**The task:** Print each record that follows exactly, leaving the pictures behind.

[Opening Dataset excerpts section]

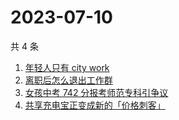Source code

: # 2023-07-10

共 4 条

<!-- BEGIN ZHIHUSEARCH -->
<!-- 最后更新时间 Mon Jul 10 2023 06:11:27 GMT+0800 (China Standard Time) -->
1. [年轻人只有 city work](https://www.zhihu.com/search?q=年轻人只有%20city%20work)
1. [离职后怎么退出工作群](https://www.zhihu.com/search?q=离职后怎么退出工作群)
1. [	女孩中考 742 分报考师范专科引争议](https://www.zhihu.com/search?q=%20女孩中考%20742%20分报考师范专科引争议)
1. [	共享充电宝正变成新的「价格刺客」](https://www.zhihu.com/search?q=%20共享充电宝正变成新的「价格刺客」)
<!-- END ZHIHUSEARCH -->
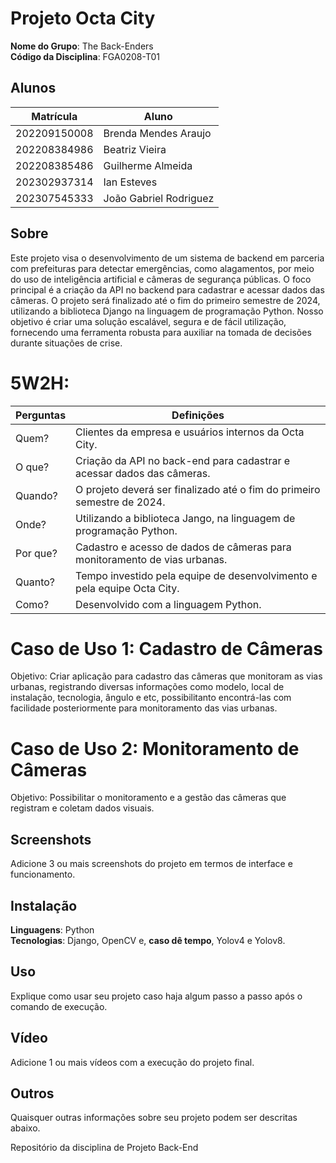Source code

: 
# Projeto Octa City 

**Nome do Grupo**: The Back-Enders<br>
**Código da Disciplina**: FGA0208-T01<br>

## <strong>Alunos</strong>
|Matrícula | Aluno |
| -- | -- |
| 202209150008  |  Brenda Mendes Araujo |
| 202208384986  |  Beatriz Vieira |
| 202208385486  |  Guilherme Almeida |
| 202302937314  |  Ian Esteves |
| 202307545333  |  João Gabriel Rodriguez |

## <strong>Sobre</strong>
Este projeto visa o desenvolvimento de um sistema de backend em parceria com prefeituras para detectar emergências, como alagamentos, por meio do uso de inteligência artificial e câmeras de segurança públicas. O foco principal é a criação da API no backend para cadastrar e acessar dados das câmeras. O projeto será finalizado até o fim do primeiro semestre de 2024, utilizando a biblioteca Django na linguagem de programação Python. Nosso objetivo é criar uma solução escalável, segura e de fácil utilização, fornecendo uma ferramenta robusta para auxiliar na tomada de decisões durante situações de crise.

# <strong>5W2H:</strong>

Perguntas | Definições
--------------------------------|------------------------------------------------------------
Quem? | Clientes da empresa e usuários internos da Octa City. 
O que? | Criação da API no back-end para cadastrar e acessar dados das câmeras.
Quando? | O projeto deverá ser finalizado até o fim do primeiro semestre de 2024.
Onde? | Utilizando a biblioteca Jango, na linguagem de programação Python.
Por que? | Cadastro e acesso de dados de câmeras para monitoramento de vias urbanas.
Quanto? | Tempo investido pela equipe de desenvolvimento e pela equipe Octa City.
Como? | Desenvolvido com a linguagem Python.

# <strong>Caso de Uso 1: Cadastro de Câmeras</strong>

Objetivo: Criar aplicação para cadastro das câmeras que monitoram as vias urbanas, registrando diversas informações como modelo, local de instalação, tecnologia, ângulo e etc, possibilitanto encontrá-las com facilidade posteriormente para monitoramento das vias urbanas.

# <strong>Caso de Uso 2: Monitoramento de Câmeras</strong>

Objetivo: Possibilitar o monitoramento e a gestão das câmeras que registram e coletam dados visuais.

## <strong>Screenshots</strong>
Adicione 3 ou mais screenshots do projeto em termos de interface e funcionamento.

## <strong>Instalação</strong>
**Linguagens**: Python<br>
**Tecnologias**: Django, OpenCV e, <strong>caso dê tempo</strong>, Yolov4 e Yolov8.<br>

## <strong>Uso</strong>
Explique como usar seu projeto caso haja algum passo a passo após o comando de execução.

## <strong>Vídeo</strong>
Adicione 1 ou mais vídeos com a execução do projeto final.

## <strong>Outros</strong>
Quaisquer outras informações sobre seu projeto podem ser descritas abaixo.


Repositório da disciplina de Projeto Back-End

[Closing Dataset excerpts section]

**Task answer:**
Source code

: # 2023-07-10

共 4 条

<!-- BEGIN ZHIHUSEARCH -->
<!-- 最后更新时间 Mon Jul 10 2023 06:11:27 GMT+0800 (China Standard Time) -->
1. [年轻人只有 city work](https://www.zhihu.com/search?q=年轻人只有%20city%20work)
1. [离职后怎么退出工作群](https://www.zhihu.com/search?q=离职后怎么退出工作群)
1. [	女孩中考 742 分报考师范专科引争议](https://www.zhihu.com/search?q=%20女孩中考%20742%20分报考师范专科引争议)
1. [	共享充电宝正变成新的「价格刺客」](https://www.zhihu.com/search?q=%20共享充电宝正变成新的「价格刺客」)
<!-- END ZHIHUSEARCH -->
Source code

: 
# Projeto Octa City 

**Nome do Grupo**: The Back-Enders<br>
**Código da Disciplina**: FGA0208-T01<br>

## <strong>Alunos</strong>
|Matrícula | Aluno |
| -- | -- |
| 202209150008  |  Brenda Mendes Araujo |
| 202208384986  |  Beatriz Vieira |
| 202208385486  |  Guilherme Almeida |
| 202302937314  |  Ian Esteves |
| 202307545333  |  João Gabriel Rodriguez |

## <strong>Sobre</strong>
Este projeto visa o desenvolvimento de um sistema de backend em parceria com prefeituras para detectar emergências, como alagamentos, por meio do uso de inteligência artificial e câmeras de segurança públicas. O foco principal é a criação da API no backend para cadastrar e acessar dados das câmeras. O projeto será finalizado até o fim do primeiro semestre de 2024, utilizando a biblioteca Django na linguagem de programação Python. Nosso objetivo é criar uma solução escalável, segura e de fácil utilização, fornecendo uma ferramenta robusta para auxiliar na tomada de decisões durante situações de crise.

# <strong>5W2H:</strong>

Perguntas | Definições
--------------------------------|------------------------------------------------------------
Quem? | Clientes da empresa e usuários internos da Octa City. 
O que? | Criação da API no back-end para cadastrar e acessar dados das câmeras.
Quando? | O projeto deverá ser finalizado até o fim do primeiro semestre de 2024.
Onde? | Utilizando a biblioteca Jango, na linguagem de programação Python.
Por que? | Cadastro e acesso de dados de câmeras para monitoramento de vias urbanas.
Quanto? | Tempo investido pela equipe de desenvolvimento e pela equipe Octa City.
Como? | Desenvolvido com a linguagem Python.

# <strong>Caso de Uso 1: Cadastro de Câmeras</strong>

Objetivo: Criar aplicação para cadastro das câmeras que monitoram as vias urbanas, registrando diversas informações como modelo, local de instalação, tecnologia, ângulo e etc, possibilitanto encontrá-las com facilidade posteriormente para monitoramento das vias urbanas.

# <strong>Caso de Uso 2: Monitoramento de Câmeras</strong>

Objetivo: Possibilitar o monitoramento e a gestão das câmeras que registram e coletam dados visuais.

## <strong>Screenshots</strong>
Adicione 3 ou mais screenshots do projeto em termos de interface e funcionamento.

## <strong>Instalação</strong>
**Linguagens**: Python<br>
**Tecnologias**: Django, OpenCV e, <strong>caso dê tempo</strong>, Yolov4 e Yolov8.<br>

## <strong>Uso</strong>
Explique como usar seu projeto caso haja algum passo a passo após o comando de execução.

## <strong>Vídeo</strong>
Adicione 1 ou mais vídeos com a execução do projeto final.

## <strong>Outros</strong>
Quaisquer outras informações sobre seu projeto podem ser descritas abaixo.


Repositório da disciplina de Projeto Back-End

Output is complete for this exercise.